Einschnitte bei Kinder- und Jugendarbeit im Programm.

Die Verantwortlichen des Freiburger Zelt-Musik-Festivals, Geschäftsführer Marc Oßwald und Förderkreis-Chef Wolfgang Meier-Rudolph, kritisieren die Landesregierung für die angekündigten Kürzungen der Festivalzuschüsse. Wie die BZ berichtet hatte, kappt das Land die Förderung um ein Drittel auf 60 000 Euro. "Es ist sehr befremdlich, dass die Landesregierung ausgerechnet im Bereich kultureller Bildung kürzt", sagt Oßwald.

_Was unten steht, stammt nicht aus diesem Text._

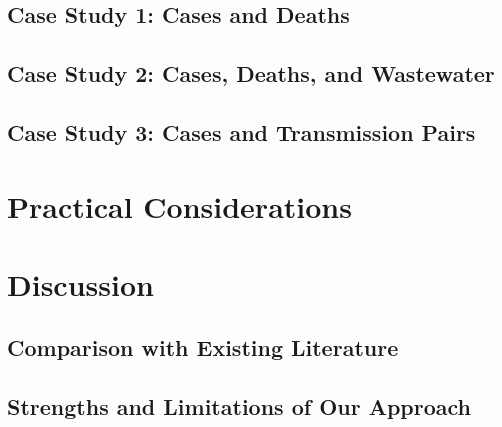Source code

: \documentclass{article}
\begin{document}
\subsection{Case Study 1: Cases and Deaths}

\subsection{Case Study 2: Cases, Deaths, and Wastewater}

\subsection{Case Study 3: Cases and Transmission Pairs}

\section{Practical Considerations}


\section{Discussion}

\subsection{Comparison with Existing Literature}

\subsection{Strengths and Limitations of Our Approach}
\end{document}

Die Kürzung betrifft nicht das normale Konzertprogramm, sondern die Kinder- und Jugendarbeit des ZMF. Dazu zählen die Zusammenarbeit mit dem Jugendbildungswerk Freiburg (Nachwuchsband-, Foto- und Kunstworkshops), Trommelworkshops mit Tamburi Mundi, Kooperationen mit Freiburger Schulen bei Poetry Slam-Workshops und vor allem kostenlose Auftritte von jungen Nachwuchsbands, bei denen auf dem diesjährigen ZMF 1500 Kinder und Jugendliche mitgemacht haben. Rund 20 000 Besucher kamen zu den kostenlosen Auftritten. Einen vergleichbaren "Ertrag" an kultureller Bildung der Kinder und Jugendlichen für bisher 76 470 Euro netto (der Rest fließt als Mehrwertsteuer ans Finanzamt) werde das Land andernorts schwerlich finden. Die Zuschusskürzung werde "deutliche Einschnitte bei den Programmen zur Folge haben", was die GmbH und der Förderkreis "zutiefst bedauern".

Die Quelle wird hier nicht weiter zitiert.